Lung cancer is increasingly being understood as a disease that is defined by specific genetic subgroups. For example, lung cancers carrying mutations in the EGFR gene can respond dramatically to treatment with targeted EGFR inhibitors and have a better overall prognosis. In contrast, lung cancers carrying mutations in the KRAS gene do not respond to available targeted therapies and have a worse overall prognosis, though new therapies targeting KRAS are under investigation. Testing for mutations in the EGFR and KRAS genes is now a standard part of lung cancer treatment, but can involve an often cumbersome process of DNA extraction from a tumor biopsy followed by testing in a pathology laboratory. In situations where a biopsy is unavailable or too risky, genetic testing of the tumor may not be possible, making it difficult to personalize a patient's treatment. The research in this proposal aims to develop a noninvasive tool for characterizing the genetics of a lung cancer through studying a patient's blood specimen. Using a highly sensitive quantitative assay we have developed, we can now measure the amount of tumor DNA that is floating in a patient's blood that carries a mutation in EGFR or KRAS. In proposed research, we will study strategies of using this blood assay for improved delivery of personalized lung cancer therapy. Our hope is to demonstrate that this new technology can allow for efficient and accurate analysis of lung cancer genetics in order to accelerate improvements in lung cancer research and patient care. In this way, the proposed research aligns with this grant mechanism's emphasis on understanding predictive and prognostic markers to identify responders and non-responders to therapy.

The primary investigator for this project is Dr. Geoffrey Oxnard, a thoracic oncologist and junior investigator at Dana-Farber Cancer Institute. Dr. Oxnard's research focuses on the development of improved biomarkers and therapies for genetically defined subtypes of lung cancer. The proposed research represents a new direction of investigation, now focusing on noninvasive assays for genetic characterization of lung cancers. This grant will allow Dr. Oxnard to have protected research time to focus on this new area of investigation, while also supporting a training plan focusing on strategies for rigorous and efficient biomarker development.

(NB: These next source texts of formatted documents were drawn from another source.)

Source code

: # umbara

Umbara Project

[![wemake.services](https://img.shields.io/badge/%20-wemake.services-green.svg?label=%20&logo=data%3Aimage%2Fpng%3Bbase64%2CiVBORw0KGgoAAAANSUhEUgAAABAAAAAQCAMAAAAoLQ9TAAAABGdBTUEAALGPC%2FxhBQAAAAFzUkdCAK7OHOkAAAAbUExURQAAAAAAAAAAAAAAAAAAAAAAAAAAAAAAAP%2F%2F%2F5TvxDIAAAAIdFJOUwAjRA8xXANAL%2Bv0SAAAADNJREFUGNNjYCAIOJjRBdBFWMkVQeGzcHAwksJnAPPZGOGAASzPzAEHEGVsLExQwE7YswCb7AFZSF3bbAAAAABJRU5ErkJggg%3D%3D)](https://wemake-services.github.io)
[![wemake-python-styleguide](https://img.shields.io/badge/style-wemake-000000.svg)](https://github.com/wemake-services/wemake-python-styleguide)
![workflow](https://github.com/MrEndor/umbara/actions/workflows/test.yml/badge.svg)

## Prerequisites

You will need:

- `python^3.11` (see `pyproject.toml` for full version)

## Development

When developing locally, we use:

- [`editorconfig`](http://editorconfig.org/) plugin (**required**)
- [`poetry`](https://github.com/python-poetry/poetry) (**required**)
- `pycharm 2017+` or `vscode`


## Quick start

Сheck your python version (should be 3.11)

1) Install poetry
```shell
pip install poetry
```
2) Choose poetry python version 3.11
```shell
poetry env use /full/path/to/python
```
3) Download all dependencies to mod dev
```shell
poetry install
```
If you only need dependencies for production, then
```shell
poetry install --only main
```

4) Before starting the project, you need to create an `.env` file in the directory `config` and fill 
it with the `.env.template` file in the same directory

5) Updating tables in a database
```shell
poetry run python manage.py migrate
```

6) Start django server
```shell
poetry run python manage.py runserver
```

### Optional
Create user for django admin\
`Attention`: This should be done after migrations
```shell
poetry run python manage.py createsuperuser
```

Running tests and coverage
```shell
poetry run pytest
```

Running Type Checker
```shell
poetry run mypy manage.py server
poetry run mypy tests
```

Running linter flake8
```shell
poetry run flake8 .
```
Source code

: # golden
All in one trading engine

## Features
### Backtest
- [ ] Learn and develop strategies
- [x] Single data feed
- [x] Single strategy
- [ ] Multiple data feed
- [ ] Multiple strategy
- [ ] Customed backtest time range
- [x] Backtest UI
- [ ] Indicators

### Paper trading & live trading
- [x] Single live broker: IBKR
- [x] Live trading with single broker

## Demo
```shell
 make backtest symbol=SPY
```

The proposed research has the potential to make an immediate and lasting impact on the personalized delivery of targeted therapies, both for patients with lung cancer and with other cancers. Noninvasive tools for understanding cancer biology have been studied widely over recent years, but existing technologies (such as analysis of circulating tumor cells) have been difficult to implement clinically and have had a limited clinical impact. Analysis of DNA floating in patient blood has a key technical advantage over analysis of circulating tumor cells -- it has the potential to be performed on routine blood specimens and therefore could be easily implemented in the clinical setting. By providing an oncologist with genetic results within a few days, analysis of floating tumor DNA in patient blood could avoid risky and costly biopsy procedures and could accelerate the delivery of personalized cancer therapy. By the completion of the 2-year grant period, we aim to have demonstrated definitively the clinical usefulness of this technology for lung cancer care. We will then study broader application to other cancer types where tumor genetics is having an increasingly important role (melanoma, colon cancer, pancreatic cancer, brain cancer, etc.).